MISSISSAUGA, Ont. — Cargojet Inc. credits its new strategy for a high performing third quarter, as the company adapts to uncertain customer demands while keeping a close eye on the economy.
The Mississauga, Ont.-based company, which provides time-sensitive overnight air freight services and aircraft leases, said it will continue to focus on long-term commercial contracts to protect against tightening consumer demand.
The company on Monday reported a 20 per cent revenue growth for the quarter ended Sept. 30 even as the effects of inflation weighed on consumer demand.
Cargojet will continue to “monitor various macro risks including a potential recession, which may have an impact on consumer spending,” chief executive officer Ajay Virmani said in a statement accompanying the results.
The company reported a profit of $83.4 million compared with a loss in the same quarter a year ago as the demand for e-commerce goods persists.
“As inflation continues to signal a potential recession and a decrease in consumer spending, the company continues to carefully move forward with its strategy to supply the capacity required to keep up with customer demand,” said Virmani in the news release.
Cargojet said it will focus future planning around business transactions, in part, due to the success of business-to-business volumes this quarter.

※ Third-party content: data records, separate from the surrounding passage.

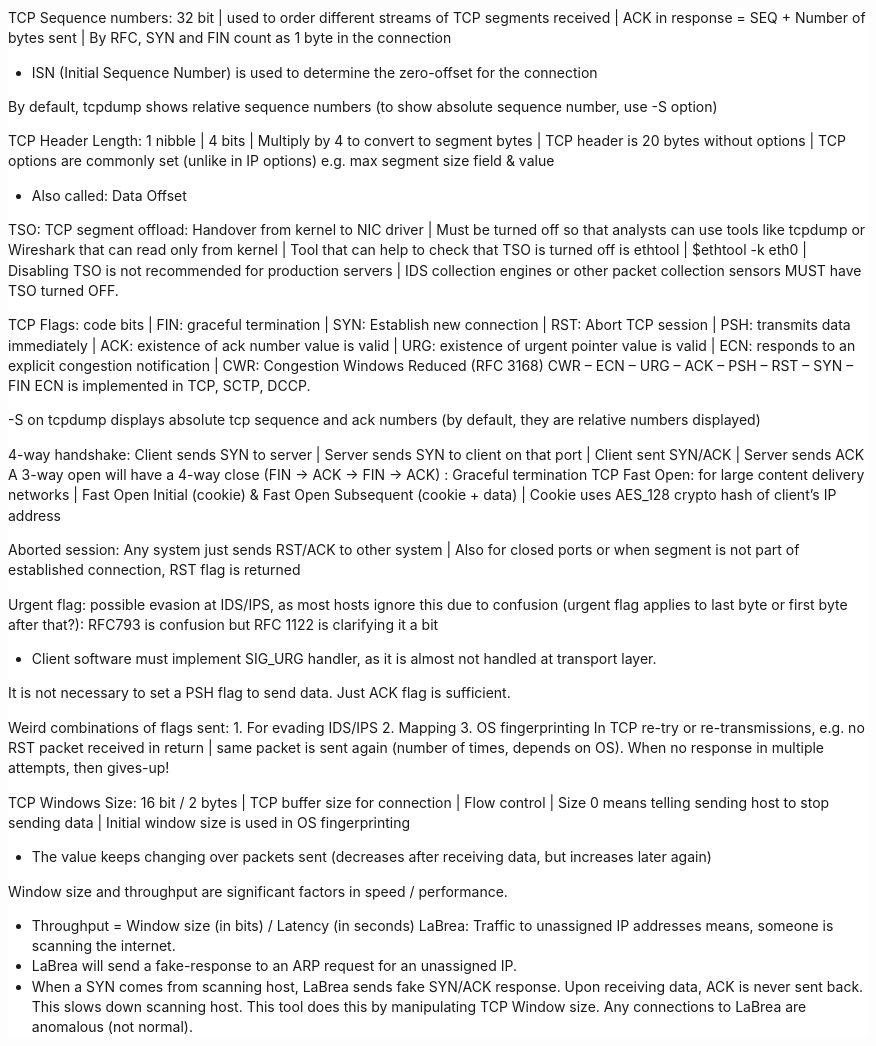 TCP Sequence numbers: 32 bit | used to order different streams of TCP segments received | ACK in response = SEQ + Number of bytes sent | By RFC, SYN and FIN count as 1 byte in the connection
-	ISN (Initial Sequence Number) is used to determine the zero-offset for the connection

By default, tcpdump shows relative sequence numbers (to show absolute sequence number, use -S option)

TCP Header Length: 1 nibble | 4 bits | Multiply by 4 to convert to segment bytes | TCP header is 20 bytes without options | TCP options are commonly set (unlike in IP options) e.g. max segment size field & value
-	Also called: Data Offset

TSO: TCP segment offload: Handover from kernel to NIC driver | Must be turned off so that analysts can use tools like tcpdump or Wireshark that can read only from kernel | Tool that can help to check that TSO is turned off is ethtool | $ethtool -k eth0  | Disabling TSO is not recommended for production servers | IDS collection engines or other packet collection sensors MUST have TSO turned OFF.

TCP Flags: code bits | FIN: graceful termination | SYN: Establish new connection | RST: Abort TCP session | PSH: transmits data immediately | ACK: existence of ack number value is valid | URG: existence of urgent pointer value is valid | ECN: responds to an explicit congestion notification | CWR: Congestion Windows Reduced (RFC 3168)
CWR – ECN – URG – ACK – PSH – RST – SYN – FIN
ECN is implemented in TCP, SCTP, DCCP. 

-S on tcpdump displays absolute tcp sequence and ack numbers (by default, they are relative numbers displayed) 

4-way handshake: Client sends SYN to server | Server sends SYN to client on that port | Client sent SYN/ACK | Server sends ACK
A 3-way open will have a 4-way close (FIN -> ACK -> FIN -> ACK) : Graceful termination
TCP Fast Open: for large content delivery networks | Fast Open Initial (cookie) & Fast Open Subsequent (cookie + data) | Cookie uses AES_128 crypto hash of client’s IP address

Aborted session: Any system just sends RST/ACK to other system | Also for closed ports or when segment is not part of established connection, RST flag is returned

Urgent flag: possible evasion at IDS/IPS, as most hosts ignore this due to confusion (urgent flag applies to last byte or first byte after that?): RFC793 is confusion but RFC 1122 is clarifying it a bit
-	Client software must implement SIG_URG handler, as it is almost not handled at transport layer.

It is not necessary to set a PSH flag to send data. Just ACK flag is sufficient.

Weird combinations of flags sent: 1. For evading IDS/IPS    2. Mapping     3. OS fingerprinting
In TCP re-try or re-transmissions, e.g. no RST packet received in return | same packet is sent again (number of times, depends on OS). When no response in multiple attempts, then gives-up!

TCP Windows Size: 16 bit / 2 bytes | TCP buffer size for connection | Flow control | Size 0 means telling sending host to stop sending data | Initial window size is used in OS fingerprinting
-	The value keeps changing over packets sent (decreases after receiving data, but increases later again)

Window size and throughput are significant factors in speed / performance.
-	Throughput = Window size (in bits) / Latency (in seconds)
LaBrea: Traffic to unassigned IP addresses means, someone is scanning the internet.
-	LaBrea will send a fake-response to an ARP request for an unassigned IP.
-	When a SYN comes from scanning host, LaBrea sends fake SYN/ACK response. Upon receiving data, ACK is never sent back. This slows down scanning host. This tool does this by manipulating TCP Window size.
Any connections to LaBrea are anomalous (not normal).
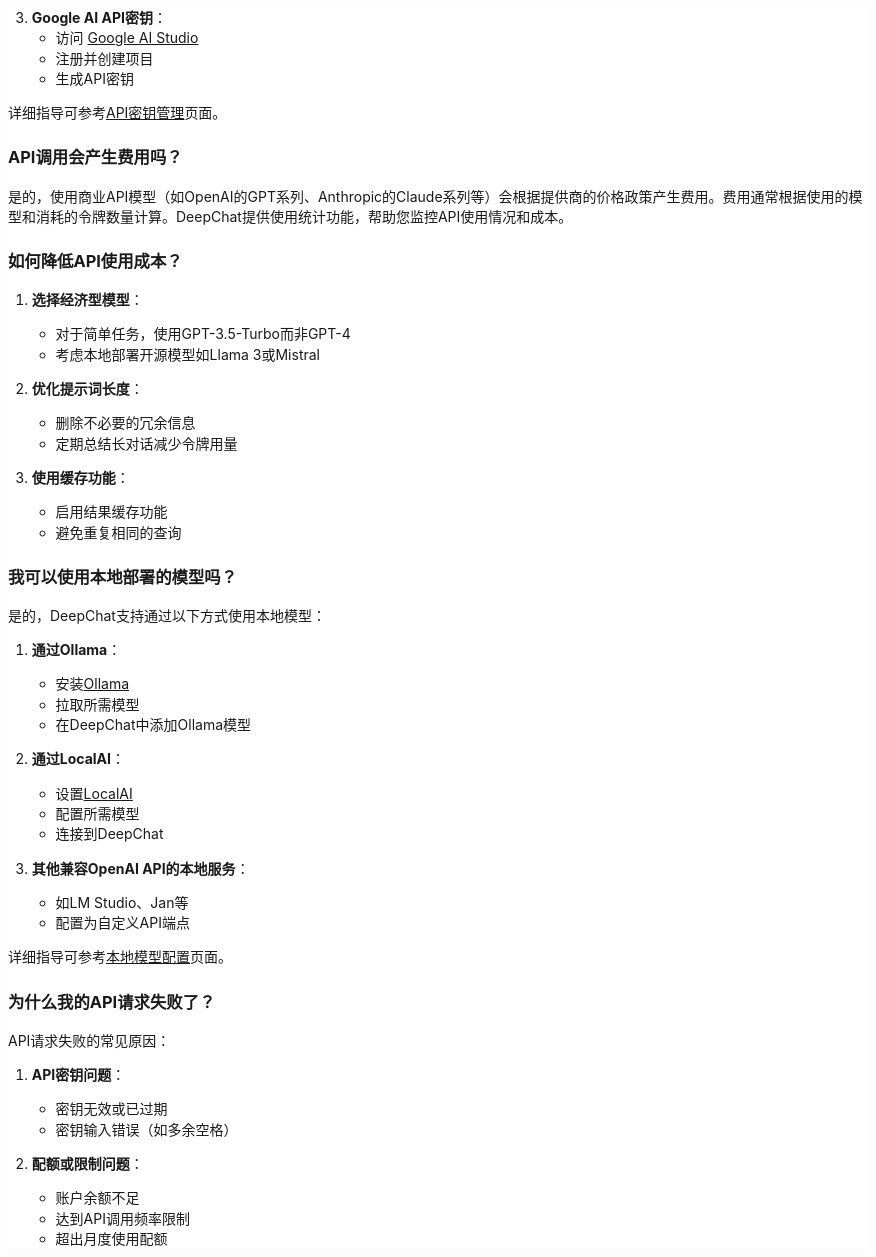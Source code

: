 3. **Google AI API密钥**：
   - 访问 [Google AI Studio](https://makersuite.google.com/)
   - 注册并创建项目
   - 生成API密钥

详细指导可参考[API密钥管理](../model-integration/api-keys.md)页面。

### API调用会产生费用吗？

是的，使用商业API模型（如OpenAI的GPT系列、Anthropic的Claude系列等）会根据提供商的价格政策产生费用。费用通常根据使用的模型和消耗的令牌数量计算。DeepChat提供使用统计功能，帮助您监控API使用情况和成本。

### 如何降低API使用成本？

1. **选择经济型模型**：
   - 对于简单任务，使用GPT-3.5-Turbo而非GPT-4
   - 考虑本地部署开源模型如Llama 3或Mistral

2. **优化提示词长度**：
   - 删除不必要的冗余信息
   - 定期总结长对话减少令牌用量

3. **使用缓存功能**：
   - 启用结果缓存功能
   - 避免重复相同的查询

### 我可以使用本地部署的模型吗？

是的，DeepChat支持通过以下方式使用本地模型：

1. **通过Ollama**：
   - 安装[Ollama](https://ollama.ai/)
   - 拉取所需模型
   - 在DeepChat中添加Ollama模型

2. **通过LocalAI**：
   - 设置[LocalAI](https://localai.io/)
   - 配置所需模型
   - 连接到DeepChat

3. **其他兼容OpenAI API的本地服务**：
   - 如LM Studio、Jan等
   - 配置为自定义API端点

详细指导可参考[本地模型配置](../model-integration/config-guide.md#配置本地模型)页面。

### 为什么我的API请求失败了？

API请求失败的常见原因：

1. **API密钥问题**：
   - 密钥无效或已过期
   - 密钥输入错误（如多余空格）

2. **配额或限制问题**：
   - 账户余额不足
   - 达到API调用频率限制
   - 超出月度使用配额
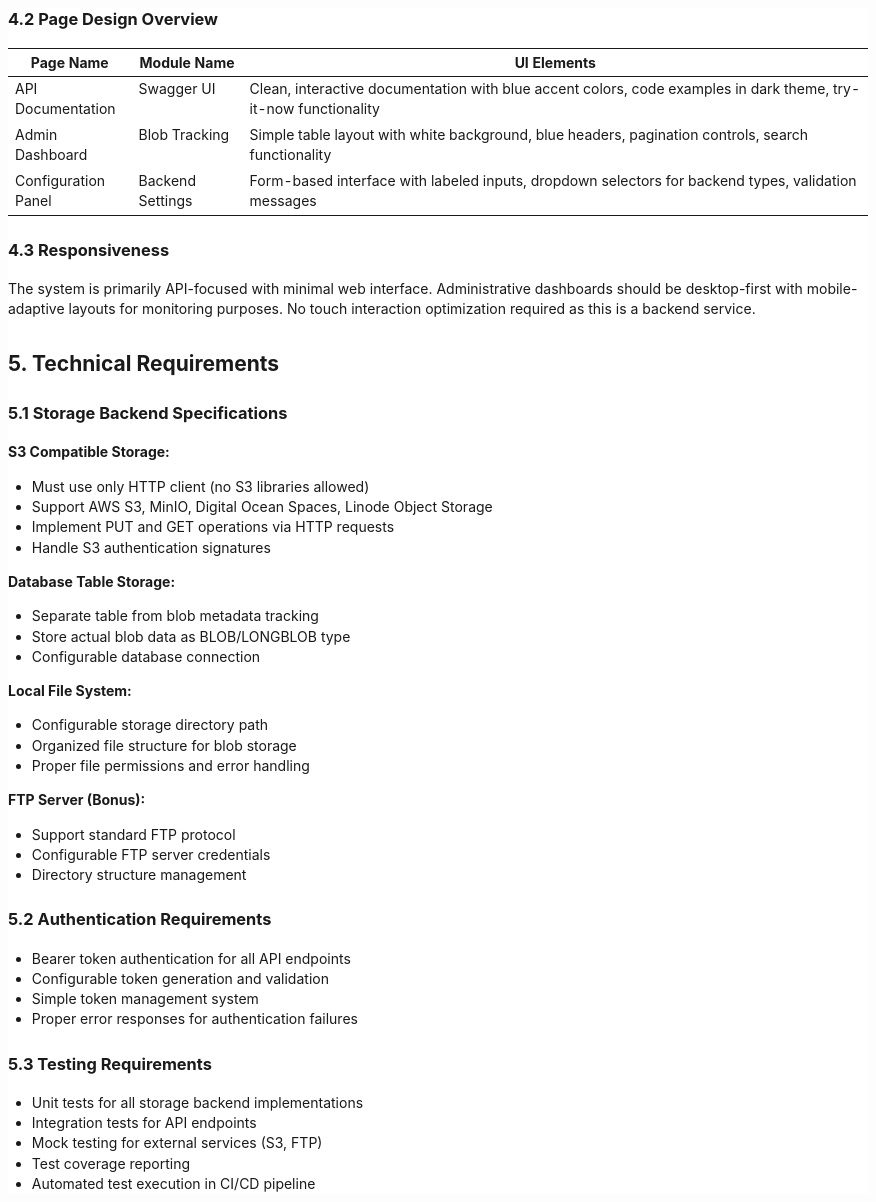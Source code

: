 ### 4.2 Page Design Overview

| Page Name | Module Name | UI Elements |
|-----------|-------------|-------------|
| API Documentation | Swagger UI | Clean, interactive documentation with blue accent colors, code examples in dark theme, try-it-now functionality |
| Admin Dashboard | Blob Tracking | Simple table layout with white background, blue headers, pagination controls, search functionality |
| Configuration Panel | Backend Settings | Form-based interface with labeled inputs, dropdown selectors for backend types, validation messages |

### 4.3 Responsiveness

The system is primarily API-focused with minimal web interface. Administrative dashboards should be desktop-first with mobile-adaptive layouts for monitoring purposes. No touch interaction optimization required as this is a backend service.

## 5. Technical Requirements

### 5.1 Storage Backend Specifications

**S3 Compatible Storage:**
- Must use only HTTP client (no S3 libraries allowed)
- Support AWS S3, MinIO, Digital Ocean Spaces, Linode Object Storage
- Implement PUT and GET operations via HTTP requests
- Handle S3 authentication signatures

**Database Table Storage:**
- Separate table from blob metadata tracking
- Store actual blob data as BLOB/LONGBLOB type
- Configurable database connection

**Local File System:**
- Configurable storage directory path
- Organized file structure for blob storage
- Proper file permissions and error handling

**FTP Server (Bonus):**
- Support standard FTP protocol
- Configurable FTP server credentials
- Directory structure management

### 5.2 Authentication Requirements

- Bearer token authentication for all API endpoints
- Configurable token generation and validation
- Simple token management system
- Proper error responses for authentication failures

### 5.3 Testing Requirements

- Unit tests for all storage backend implementations
- Integration tests for API endpoints
- Mock testing for external services (S3, FTP)
- Test coverage reporting
- Automated test execution in CI/CD pipeline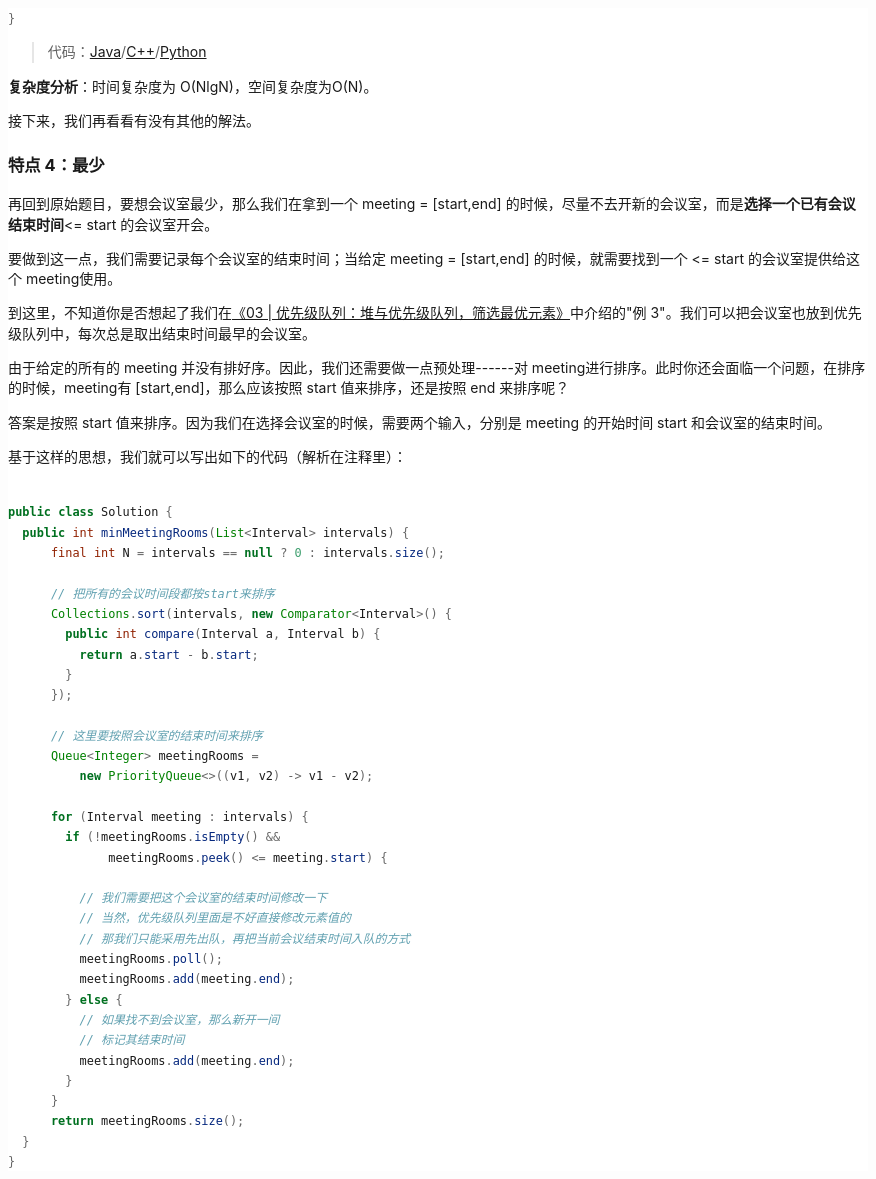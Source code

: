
 ```java
}
```

> 代码：[Java](https://github.com/lagoueduCol/Algorithm-Dryad/blob/main/21.Meets/919.%E4%BC%9A%E8%AE%AE%E5%AE%A4II.%E5%B7%AE%E5%88%863.java?fileGuid=xxQTRXtVcqtHK6j8)/[C++](https://github.com/lagoueduCol/Algorithm-Dryad/blob/main/21.Meets/919.%E4%BC%9A%E8%AE%AE%E5%AE%A4II.%E5%B7%AE%E5%88%863.cpp?fileGuid=xxQTRXtVcqtHK6j8)/[Python](https://github.com/lagoueduCol/Algorithm-Dryad/blob/main/21.Meets/919.%E4%BC%9A%E8%AE%AE%E5%AE%A4II.%E5%B7%AE%E5%88%863.py?fileGuid=xxQTRXtVcqtHK6j8)

**复杂度分析**：时间复杂度为 O(NlgN)，空间复杂度为O(N)。

接下来，我们再看看有没有其他的解法。

### 特点 4：最少

再回到原始题目，要想会议室最少，那么我们在拿到一个 meeting = \[start,end\] 的时候，尽量不去开新的会议室，而是**选择一个已有会议结束时间**\<= start 的会议室开会。

要做到这一点，我们需要记录每个会议室的结束时间；当给定 meeting = \[start,end\] 的时候，就需要找到一个 \<= start 的会议室提供给这个 meeting使用。

到这里，不知道你是否想起了我们在[《03 \| 优先级队列：堆与优先级队列，筛选最优元素》](https://kaiwu.lagou.com/course/courseInfo.htm?courseId=685#/detail/pc?id=6692&fileGuid=xxQTRXtVcqtHK6j8)中介绍的"例 3"。我们可以把会议室也放到优先级队列中，每次总是取出结束时间最早的会议室。

由于给定的所有的 meeting 并没有排好序。因此，我们还需要做一点预处理------对 meeting进行排序。此时你还会面临一个问题，在排序的时候，meeting有 \[start,end\]，那么应该按照 start 值来排序，还是按照 end 来排序呢？

答案是按照 start 值来排序。因为我们在选择会议室的时候，需要两个输入，分别是 meeting 的开始时间 start 和会议室的结束时间。

基于这样的思想，我们就可以写出如下的代码（解析在注释里）：

```java

public class Solution {
  public int minMeetingRooms(List<Interval> intervals) {
      final int N = intervals == null ? 0 : intervals.size();
      
      // 把所有的会议时间段都按start来排序
      Collections.sort(intervals, new Comparator<Interval>() {
        public int compare(Interval a, Interval b) {
          return a.start - b.start;
        }
      });
      
      // 这里要按照会议室的结束时间来排序
      Queue<Integer> meetingRooms = 
          new PriorityQueue<>((v1, v2) -> v1 - v2);
          
      for (Interval meeting : intervals) {
        if (!meetingRooms.isEmpty() &&
              meetingRooms.peek() <= meeting.start) {
              
          // 我们需要把这个会议室的结束时间修改一下
          // 当然，优先级队列里面是不好直接修改元素值的
          // 那我们只能采用先出队，再把当前会议结束时间入队的方式
          meetingRooms.poll();
          meetingRooms.add(meeting.end);
        } else {
          // 如果找不到会议室，那么新开一间
          // 标记其结束时间
          meetingRooms.add(meeting.end);
        }
      }
      return meetingRooms.size();
  }
}
```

Virmani said he expects “greater endurance” for Cargojet by focusing on long-term commercial interests, protecting the company even if consumer spending declines as the company enters its fourth and generally highest performing quarter.
During a call with analysts Monday, Virmani said that its long-term agreements will maintain Cargojet’s resiliency even if cargo numbers were to decline significantly.
In March, Cargojet said it signed a deal with German logistics company DHL to bring in an estimated $2.3 billion in business volume over seven years.
“DHL is utilizing Cargojet as a core component of their international capacity, with a new route, Halifax to Los Angeles, having much longer stage length than in prior contracts,” said Walter Spracklin, an analyst for RBC Dominion Securities, in a note to clients.
Spracklin said that Cargojet’s contractual revenue should provide support even if a recession is to occur.
Virmani reported an on-time performance of 99.7 per cent for the quarter ended Sept. 30.
He said the company “continues to carefully manage its strategy to match the capacity required with actual customer demand.”
The result compared with a net loss of $12.9 million or 74 cents per diluted share in the same quarter last year.
Revenue totalled $232.7 million, up from $189.5 million in the third quarter of 2021.
On an adjusted basis, Cargojet says it earned $2.18 per share, up from an adjusted profit of $1.39 per share a year earlier.
The company said its net income amounted to $4.77 per diluted share, $5.51 higher than the same quarter last year that surpassed median forecasts of $1.74 per share according to financial data firm Refinitiv.
Cargojet provides air cargo services to major cities across North America with a fleet of 34 aircraft.
The company’s share price gained more than five per cent in midday trading, with the stock up $6.67 at $136.68.